Jabberwocky falters when it strays into outright farce, like the scene of the king's head man trying to explain to him what the phrase "not really" means, while they are doused with buckets of blood from the jousting competition taking place a few feet away. The hide-and-seek game is a bit much, as well. These scenes don't really fit with the rest of the movie and seem shoehorned in simply because people who saw Monty Python and The Holy Grail would probably be expecting them.

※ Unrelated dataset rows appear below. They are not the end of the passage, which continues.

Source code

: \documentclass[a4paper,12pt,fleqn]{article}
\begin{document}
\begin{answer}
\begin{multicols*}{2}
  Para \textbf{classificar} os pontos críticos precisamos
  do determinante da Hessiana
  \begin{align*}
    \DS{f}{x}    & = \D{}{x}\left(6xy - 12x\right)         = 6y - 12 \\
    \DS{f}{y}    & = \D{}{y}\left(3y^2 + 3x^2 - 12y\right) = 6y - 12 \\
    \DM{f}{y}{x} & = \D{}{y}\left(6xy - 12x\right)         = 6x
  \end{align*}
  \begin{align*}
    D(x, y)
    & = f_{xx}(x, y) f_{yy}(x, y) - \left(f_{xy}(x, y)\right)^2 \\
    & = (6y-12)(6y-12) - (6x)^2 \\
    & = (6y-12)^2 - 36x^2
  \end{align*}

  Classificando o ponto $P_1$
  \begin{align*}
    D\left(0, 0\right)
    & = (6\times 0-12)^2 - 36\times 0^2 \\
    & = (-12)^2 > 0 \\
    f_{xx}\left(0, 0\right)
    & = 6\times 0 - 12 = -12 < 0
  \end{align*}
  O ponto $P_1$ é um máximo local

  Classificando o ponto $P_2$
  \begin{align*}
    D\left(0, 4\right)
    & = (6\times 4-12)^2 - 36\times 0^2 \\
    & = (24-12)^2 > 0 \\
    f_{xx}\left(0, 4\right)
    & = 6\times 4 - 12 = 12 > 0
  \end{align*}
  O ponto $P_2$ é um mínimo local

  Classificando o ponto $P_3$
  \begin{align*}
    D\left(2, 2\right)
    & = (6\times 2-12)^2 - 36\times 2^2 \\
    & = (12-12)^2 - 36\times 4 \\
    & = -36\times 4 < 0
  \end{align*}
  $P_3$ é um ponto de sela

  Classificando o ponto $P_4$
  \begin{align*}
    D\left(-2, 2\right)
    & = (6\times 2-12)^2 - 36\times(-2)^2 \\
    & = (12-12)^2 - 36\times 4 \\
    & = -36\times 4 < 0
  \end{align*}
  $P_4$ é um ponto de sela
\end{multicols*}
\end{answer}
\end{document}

Speaking of expectations, mine were blown right out of the water when the movie finally got around to showing off the Jabberwocky. I was half expecting that there wouldn't actually be a monster at all. (Maybe it would turn out to be a guy with a crane who collected human skins to make economically priced leather?) The other half was expecting that it would be the cheapest, silliest thing they thought they could get away with. (Maybe it would be a stuntman in a burlap sack with little wings and bat ears glued to it?) Nope. The Jabberwocky is, hands down, one of the best movie monsters of the whole 1970s, maybe of all time. The best shorthand description I can think of is to say that it looks like The Giant Claw done wonderfully right. Even the fact that it has yellow blood is fantastic and adds an extremely cool element of mystery and ickiness to the thing. Seriously, what the hell kind of vertebrate on this planet ever had yellow blood? Terry Gilliam must have known what he had because the battle with the beast is played completely straight.
This movie gets my strongest recommendation because of the monster alone. Just be aware that you'll have to sit though a lot of very odd, possibly not even humorously-intended comedy before you see it.
As a parting thought, I'm not sure how this got a PG rating, even in 1977. It's chock full of gore and some full-frontal nudity.